Instructions to follow:
Transcribe exactly the lines that fall between the one holding "- [Jupyter Notebook](#jupyter)" and the one holding "### Jupyter Notebook", inclusive, from the entries below.

Source data:

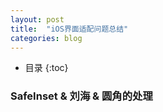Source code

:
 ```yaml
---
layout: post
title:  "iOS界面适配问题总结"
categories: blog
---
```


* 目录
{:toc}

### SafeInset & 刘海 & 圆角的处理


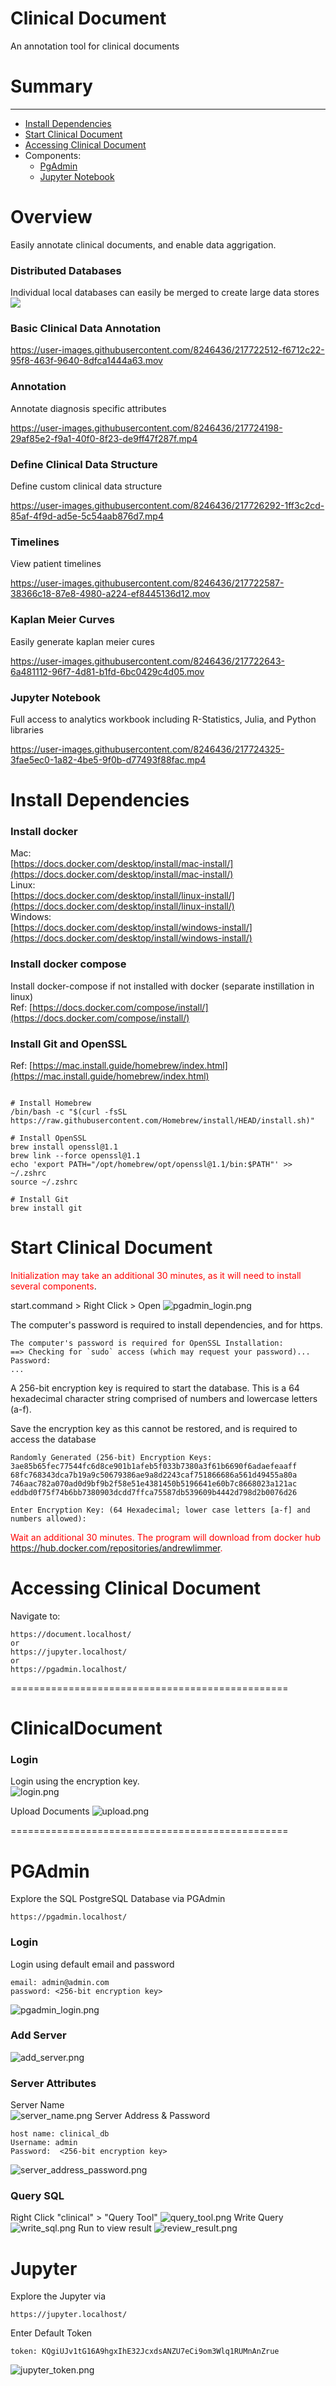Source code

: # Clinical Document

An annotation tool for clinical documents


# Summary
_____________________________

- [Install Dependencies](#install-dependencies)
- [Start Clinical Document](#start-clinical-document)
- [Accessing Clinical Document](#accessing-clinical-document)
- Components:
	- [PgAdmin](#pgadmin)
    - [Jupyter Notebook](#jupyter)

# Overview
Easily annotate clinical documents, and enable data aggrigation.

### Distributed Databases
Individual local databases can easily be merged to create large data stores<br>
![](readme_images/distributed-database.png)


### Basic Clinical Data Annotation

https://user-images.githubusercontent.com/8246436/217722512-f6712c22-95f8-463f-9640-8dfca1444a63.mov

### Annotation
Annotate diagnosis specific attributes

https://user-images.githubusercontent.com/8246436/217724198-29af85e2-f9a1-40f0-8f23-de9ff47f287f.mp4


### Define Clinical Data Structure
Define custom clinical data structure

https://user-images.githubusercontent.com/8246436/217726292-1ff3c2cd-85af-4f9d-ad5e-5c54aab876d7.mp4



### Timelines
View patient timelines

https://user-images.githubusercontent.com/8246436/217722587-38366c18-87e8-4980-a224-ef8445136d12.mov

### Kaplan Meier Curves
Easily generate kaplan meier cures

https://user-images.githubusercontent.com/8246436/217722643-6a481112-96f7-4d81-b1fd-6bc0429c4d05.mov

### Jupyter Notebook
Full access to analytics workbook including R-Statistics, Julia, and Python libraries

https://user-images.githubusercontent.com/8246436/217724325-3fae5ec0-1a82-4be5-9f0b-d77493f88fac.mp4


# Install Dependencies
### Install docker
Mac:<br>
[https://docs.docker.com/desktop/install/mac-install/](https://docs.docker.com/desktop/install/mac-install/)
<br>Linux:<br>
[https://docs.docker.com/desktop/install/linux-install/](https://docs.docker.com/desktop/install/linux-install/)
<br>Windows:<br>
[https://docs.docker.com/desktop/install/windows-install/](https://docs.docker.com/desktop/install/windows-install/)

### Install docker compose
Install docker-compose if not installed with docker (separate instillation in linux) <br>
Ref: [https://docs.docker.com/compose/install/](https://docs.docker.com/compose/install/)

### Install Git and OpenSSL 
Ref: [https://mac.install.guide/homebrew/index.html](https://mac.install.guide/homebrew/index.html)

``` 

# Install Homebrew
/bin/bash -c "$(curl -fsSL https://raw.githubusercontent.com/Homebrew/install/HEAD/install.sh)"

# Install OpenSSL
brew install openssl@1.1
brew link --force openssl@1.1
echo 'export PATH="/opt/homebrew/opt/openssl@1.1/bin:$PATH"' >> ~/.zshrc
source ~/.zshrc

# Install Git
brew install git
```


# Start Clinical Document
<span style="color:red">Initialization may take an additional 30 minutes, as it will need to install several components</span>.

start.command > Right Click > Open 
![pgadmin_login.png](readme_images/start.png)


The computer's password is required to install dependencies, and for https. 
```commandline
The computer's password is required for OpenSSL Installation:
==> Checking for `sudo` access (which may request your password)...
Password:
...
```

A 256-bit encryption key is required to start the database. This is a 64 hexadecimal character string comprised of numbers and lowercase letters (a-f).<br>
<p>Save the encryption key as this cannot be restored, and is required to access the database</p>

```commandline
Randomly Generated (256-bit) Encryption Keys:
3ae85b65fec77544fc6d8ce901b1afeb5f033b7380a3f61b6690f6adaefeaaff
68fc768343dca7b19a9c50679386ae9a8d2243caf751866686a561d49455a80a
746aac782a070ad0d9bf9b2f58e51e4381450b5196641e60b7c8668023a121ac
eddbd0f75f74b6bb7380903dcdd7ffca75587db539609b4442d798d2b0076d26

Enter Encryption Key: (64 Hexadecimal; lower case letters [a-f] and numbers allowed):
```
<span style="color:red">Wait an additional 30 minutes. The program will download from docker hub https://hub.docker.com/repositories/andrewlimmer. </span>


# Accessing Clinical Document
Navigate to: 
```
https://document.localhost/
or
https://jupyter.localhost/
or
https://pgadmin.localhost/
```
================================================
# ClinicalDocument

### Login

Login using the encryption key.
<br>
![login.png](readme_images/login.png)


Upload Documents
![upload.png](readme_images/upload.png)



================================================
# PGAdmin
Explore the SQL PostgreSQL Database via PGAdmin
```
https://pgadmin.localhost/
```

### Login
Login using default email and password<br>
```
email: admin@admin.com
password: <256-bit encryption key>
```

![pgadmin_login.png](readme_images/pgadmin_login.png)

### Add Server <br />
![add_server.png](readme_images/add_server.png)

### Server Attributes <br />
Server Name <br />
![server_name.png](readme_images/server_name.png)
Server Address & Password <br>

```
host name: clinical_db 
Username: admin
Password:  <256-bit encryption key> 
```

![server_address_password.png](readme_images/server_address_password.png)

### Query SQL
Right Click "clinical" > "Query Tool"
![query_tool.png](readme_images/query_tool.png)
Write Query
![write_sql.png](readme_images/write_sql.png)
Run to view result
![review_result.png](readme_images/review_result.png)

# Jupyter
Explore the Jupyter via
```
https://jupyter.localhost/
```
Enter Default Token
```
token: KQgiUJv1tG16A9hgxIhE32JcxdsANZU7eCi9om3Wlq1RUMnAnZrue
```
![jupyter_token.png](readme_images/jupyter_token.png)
* * *
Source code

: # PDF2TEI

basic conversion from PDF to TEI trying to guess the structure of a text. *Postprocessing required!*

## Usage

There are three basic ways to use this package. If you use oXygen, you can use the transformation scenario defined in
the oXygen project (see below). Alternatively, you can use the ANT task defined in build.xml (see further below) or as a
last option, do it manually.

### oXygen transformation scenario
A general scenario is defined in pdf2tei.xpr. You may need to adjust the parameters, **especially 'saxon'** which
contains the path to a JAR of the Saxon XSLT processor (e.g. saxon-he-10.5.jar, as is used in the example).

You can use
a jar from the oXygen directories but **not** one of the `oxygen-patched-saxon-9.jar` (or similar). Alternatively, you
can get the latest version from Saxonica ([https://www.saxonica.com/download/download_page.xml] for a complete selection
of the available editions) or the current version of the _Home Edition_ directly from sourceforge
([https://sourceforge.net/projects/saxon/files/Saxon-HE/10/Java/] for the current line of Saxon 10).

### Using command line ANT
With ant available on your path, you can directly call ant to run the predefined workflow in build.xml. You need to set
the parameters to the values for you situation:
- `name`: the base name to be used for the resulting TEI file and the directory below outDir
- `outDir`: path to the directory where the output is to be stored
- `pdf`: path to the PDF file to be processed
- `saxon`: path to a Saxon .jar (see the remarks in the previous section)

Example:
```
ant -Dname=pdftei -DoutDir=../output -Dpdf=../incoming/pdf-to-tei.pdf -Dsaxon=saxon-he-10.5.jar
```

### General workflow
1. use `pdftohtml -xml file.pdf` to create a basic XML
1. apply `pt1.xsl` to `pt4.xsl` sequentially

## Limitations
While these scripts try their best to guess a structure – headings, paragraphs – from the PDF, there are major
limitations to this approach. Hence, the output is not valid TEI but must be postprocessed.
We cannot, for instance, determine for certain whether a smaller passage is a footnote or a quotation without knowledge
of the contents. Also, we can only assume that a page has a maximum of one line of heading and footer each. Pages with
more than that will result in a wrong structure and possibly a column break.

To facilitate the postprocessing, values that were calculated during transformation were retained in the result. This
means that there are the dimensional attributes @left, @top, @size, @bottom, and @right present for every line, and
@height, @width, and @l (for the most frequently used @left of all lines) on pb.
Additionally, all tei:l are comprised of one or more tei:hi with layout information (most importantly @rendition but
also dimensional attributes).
==
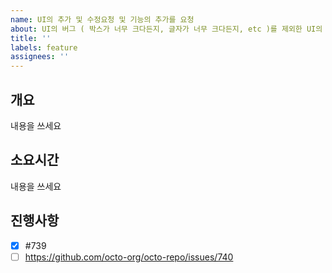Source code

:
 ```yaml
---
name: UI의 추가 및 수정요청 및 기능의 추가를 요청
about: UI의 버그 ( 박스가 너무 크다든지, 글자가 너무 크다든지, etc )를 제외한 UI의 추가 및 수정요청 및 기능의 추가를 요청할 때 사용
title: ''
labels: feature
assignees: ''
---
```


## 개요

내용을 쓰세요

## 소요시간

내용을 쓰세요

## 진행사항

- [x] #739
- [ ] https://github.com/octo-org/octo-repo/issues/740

Output below:
    - [Jupyter Notebook](#jupyter)

# Overview
Easily annotate clinical documents, and enable data aggrigation.

### Distributed Databases
Individual local databases can easily be merged to create large data stores<br>
![](readme_images/distributed-database.png)


### Basic Clinical Data Annotation

https://user-images.githubusercontent.com/8246436/217722512-f6712c22-95f8-463f-9640-8dfca1444a63.mov

### Annotation
Annotate diagnosis specific attributes

https://user-images.githubusercontent.com/8246436/217724198-29af85e2-f9a1-40f0-8f23-de9ff47f287f.mp4


### Define Clinical Data Structure
Define custom clinical data structure

https://user-images.githubusercontent.com/8246436/217726292-1ff3c2cd-85af-4f9d-ad5e-5c54aab876d7.mp4



### Timelines
View patient timelines

https://user-images.githubusercontent.com/8246436/217722587-38366c18-87e8-4980-a224-ef8445136d12.mov

### Kaplan Meier Curves
Easily generate kaplan meier cures

https://user-images.githubusercontent.com/8246436/217722643-6a481112-96f7-4d81-b1fd-6bc0429c4d05.mov

### Jupyter Notebook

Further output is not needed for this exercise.